### PROMPT
The entries that follow include a run beginning at the line with "I attempted live-tweeting" and ending at the line with "# 3. Sketchnoting"; restate that run word for word and leave the rest out.
* * *
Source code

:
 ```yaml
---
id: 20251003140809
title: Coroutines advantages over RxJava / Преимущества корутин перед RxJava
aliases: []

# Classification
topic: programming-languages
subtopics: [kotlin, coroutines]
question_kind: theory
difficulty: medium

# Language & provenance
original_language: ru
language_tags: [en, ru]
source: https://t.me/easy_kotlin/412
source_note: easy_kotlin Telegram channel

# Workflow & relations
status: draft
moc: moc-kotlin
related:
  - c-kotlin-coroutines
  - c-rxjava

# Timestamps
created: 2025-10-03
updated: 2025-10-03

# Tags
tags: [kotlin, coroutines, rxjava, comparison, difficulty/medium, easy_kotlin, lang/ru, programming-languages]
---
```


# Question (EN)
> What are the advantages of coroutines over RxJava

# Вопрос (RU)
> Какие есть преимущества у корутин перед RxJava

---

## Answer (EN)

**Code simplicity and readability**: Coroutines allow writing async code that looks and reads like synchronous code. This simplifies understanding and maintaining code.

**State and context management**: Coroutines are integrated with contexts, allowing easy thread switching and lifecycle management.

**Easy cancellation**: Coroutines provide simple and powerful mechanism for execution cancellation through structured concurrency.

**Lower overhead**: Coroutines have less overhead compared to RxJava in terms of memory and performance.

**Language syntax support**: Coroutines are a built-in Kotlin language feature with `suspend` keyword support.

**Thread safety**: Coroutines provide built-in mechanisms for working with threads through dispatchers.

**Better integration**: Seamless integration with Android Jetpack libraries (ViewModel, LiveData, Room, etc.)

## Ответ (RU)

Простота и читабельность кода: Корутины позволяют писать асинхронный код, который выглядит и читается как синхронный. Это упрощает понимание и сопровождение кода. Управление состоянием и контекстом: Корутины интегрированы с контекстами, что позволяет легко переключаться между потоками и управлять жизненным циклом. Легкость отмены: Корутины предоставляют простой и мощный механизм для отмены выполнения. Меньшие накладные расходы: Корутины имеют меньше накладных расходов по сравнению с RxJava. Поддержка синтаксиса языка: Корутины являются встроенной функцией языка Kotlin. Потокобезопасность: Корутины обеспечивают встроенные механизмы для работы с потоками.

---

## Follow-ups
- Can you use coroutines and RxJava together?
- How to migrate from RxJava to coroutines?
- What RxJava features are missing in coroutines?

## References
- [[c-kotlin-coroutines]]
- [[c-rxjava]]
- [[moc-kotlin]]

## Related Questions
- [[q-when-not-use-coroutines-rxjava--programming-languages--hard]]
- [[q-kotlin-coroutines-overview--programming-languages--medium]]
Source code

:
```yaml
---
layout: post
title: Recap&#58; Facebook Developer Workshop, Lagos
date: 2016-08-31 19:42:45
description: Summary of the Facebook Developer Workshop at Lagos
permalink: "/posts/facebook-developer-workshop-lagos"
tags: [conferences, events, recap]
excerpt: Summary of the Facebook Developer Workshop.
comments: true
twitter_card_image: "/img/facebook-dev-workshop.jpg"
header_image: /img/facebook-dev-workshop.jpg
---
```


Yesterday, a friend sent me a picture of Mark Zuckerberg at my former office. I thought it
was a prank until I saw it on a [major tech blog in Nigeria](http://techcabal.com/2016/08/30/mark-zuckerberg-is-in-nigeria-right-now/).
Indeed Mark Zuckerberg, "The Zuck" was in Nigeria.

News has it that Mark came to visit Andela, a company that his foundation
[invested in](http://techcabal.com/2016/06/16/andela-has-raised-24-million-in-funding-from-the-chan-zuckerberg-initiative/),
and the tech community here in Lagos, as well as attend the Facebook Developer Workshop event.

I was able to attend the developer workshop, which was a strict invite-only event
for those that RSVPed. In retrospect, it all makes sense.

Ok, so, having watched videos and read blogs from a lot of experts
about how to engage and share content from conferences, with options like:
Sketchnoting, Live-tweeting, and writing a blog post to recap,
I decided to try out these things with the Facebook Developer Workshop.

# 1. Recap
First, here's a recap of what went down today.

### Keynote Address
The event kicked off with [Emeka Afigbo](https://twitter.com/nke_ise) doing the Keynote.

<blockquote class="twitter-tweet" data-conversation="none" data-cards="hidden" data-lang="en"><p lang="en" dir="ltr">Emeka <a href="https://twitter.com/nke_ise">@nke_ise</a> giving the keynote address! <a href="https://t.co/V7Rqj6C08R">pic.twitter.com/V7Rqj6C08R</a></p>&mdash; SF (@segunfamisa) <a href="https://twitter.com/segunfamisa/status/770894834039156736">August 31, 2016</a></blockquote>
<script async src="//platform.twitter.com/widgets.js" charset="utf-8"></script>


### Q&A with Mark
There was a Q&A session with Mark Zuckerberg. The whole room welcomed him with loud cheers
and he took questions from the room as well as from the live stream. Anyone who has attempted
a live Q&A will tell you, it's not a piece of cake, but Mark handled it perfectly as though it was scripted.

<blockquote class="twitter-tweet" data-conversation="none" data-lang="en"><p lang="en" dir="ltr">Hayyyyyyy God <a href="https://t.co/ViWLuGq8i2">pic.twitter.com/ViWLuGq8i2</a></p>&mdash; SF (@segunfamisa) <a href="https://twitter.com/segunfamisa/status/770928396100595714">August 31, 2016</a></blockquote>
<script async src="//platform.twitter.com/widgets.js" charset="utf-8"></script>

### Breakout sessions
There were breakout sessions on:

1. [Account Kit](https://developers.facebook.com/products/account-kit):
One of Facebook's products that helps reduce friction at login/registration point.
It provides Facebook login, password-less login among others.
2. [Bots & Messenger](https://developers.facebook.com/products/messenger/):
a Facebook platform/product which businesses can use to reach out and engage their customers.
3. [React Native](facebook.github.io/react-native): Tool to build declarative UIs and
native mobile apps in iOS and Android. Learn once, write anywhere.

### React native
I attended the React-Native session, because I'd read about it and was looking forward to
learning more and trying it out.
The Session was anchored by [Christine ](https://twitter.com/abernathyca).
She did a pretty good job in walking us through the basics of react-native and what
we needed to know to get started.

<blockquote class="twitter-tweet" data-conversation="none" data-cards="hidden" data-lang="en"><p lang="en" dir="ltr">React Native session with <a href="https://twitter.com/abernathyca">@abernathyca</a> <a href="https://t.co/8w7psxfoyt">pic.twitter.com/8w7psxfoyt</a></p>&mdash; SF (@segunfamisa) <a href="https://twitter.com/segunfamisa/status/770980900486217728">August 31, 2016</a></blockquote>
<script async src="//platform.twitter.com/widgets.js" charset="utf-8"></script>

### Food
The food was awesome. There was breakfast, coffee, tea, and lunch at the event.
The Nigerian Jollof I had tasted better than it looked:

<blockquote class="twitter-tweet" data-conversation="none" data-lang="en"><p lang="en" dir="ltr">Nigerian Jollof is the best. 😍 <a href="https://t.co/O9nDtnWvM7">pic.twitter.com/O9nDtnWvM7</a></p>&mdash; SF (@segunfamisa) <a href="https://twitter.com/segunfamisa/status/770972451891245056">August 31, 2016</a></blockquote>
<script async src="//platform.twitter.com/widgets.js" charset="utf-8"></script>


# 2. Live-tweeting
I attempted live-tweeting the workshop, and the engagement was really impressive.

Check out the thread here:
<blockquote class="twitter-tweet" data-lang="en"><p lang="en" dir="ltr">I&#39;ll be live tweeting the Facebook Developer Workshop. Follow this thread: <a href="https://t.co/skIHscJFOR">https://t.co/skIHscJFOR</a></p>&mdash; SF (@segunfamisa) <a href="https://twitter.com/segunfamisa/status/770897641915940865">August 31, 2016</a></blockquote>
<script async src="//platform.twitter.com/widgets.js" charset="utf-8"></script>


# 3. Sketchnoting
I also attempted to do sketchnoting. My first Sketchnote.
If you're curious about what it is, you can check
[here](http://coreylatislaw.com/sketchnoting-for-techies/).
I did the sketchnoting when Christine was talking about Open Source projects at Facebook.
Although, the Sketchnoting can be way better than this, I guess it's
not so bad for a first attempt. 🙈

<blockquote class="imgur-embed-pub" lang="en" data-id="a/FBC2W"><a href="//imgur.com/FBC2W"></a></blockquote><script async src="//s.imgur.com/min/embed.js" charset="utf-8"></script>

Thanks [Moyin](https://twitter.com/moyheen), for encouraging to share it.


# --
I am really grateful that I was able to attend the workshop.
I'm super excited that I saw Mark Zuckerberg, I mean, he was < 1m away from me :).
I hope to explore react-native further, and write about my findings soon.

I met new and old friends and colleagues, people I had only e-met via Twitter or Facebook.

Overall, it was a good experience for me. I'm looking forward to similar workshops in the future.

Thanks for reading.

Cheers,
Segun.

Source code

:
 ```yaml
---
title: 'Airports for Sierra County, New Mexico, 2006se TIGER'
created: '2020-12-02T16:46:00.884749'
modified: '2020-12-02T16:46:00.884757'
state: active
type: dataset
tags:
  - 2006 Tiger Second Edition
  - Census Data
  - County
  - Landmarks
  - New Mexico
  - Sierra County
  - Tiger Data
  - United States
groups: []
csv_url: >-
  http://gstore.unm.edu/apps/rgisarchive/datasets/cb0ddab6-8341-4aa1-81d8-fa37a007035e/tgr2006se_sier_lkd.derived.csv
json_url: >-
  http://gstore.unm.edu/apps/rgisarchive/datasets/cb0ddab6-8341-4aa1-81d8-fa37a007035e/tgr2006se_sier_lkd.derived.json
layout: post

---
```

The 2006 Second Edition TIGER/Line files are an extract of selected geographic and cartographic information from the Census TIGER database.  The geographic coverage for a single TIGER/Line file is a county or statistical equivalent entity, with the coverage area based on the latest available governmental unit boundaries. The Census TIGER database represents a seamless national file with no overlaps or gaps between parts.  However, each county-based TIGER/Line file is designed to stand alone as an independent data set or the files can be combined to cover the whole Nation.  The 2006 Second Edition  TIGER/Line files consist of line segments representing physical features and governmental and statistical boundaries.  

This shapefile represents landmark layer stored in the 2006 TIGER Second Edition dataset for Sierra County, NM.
* * *
### WRITTEN SOLUTION
I attempted live-tweeting the workshop, and the engagement was really impressive.

Check out the thread here:
<blockquote class="twitter-tweet" data-lang="en"><p lang="en" dir="ltr">I&#39;ll be live tweeting the Facebook Developer Workshop. Follow this thread: <a href="https://t.co/skIHscJFOR">https://t.co/skIHscJFOR</a></p>&mdash; SF (@segunfamisa) <a href="https://twitter.com/segunfamisa/status/770897641915940865">August 31, 2016</a></blockquote>
<script async src="//platform.twitter.com/widgets.js" charset="utf-8"></script>


# 3. Sketchnoting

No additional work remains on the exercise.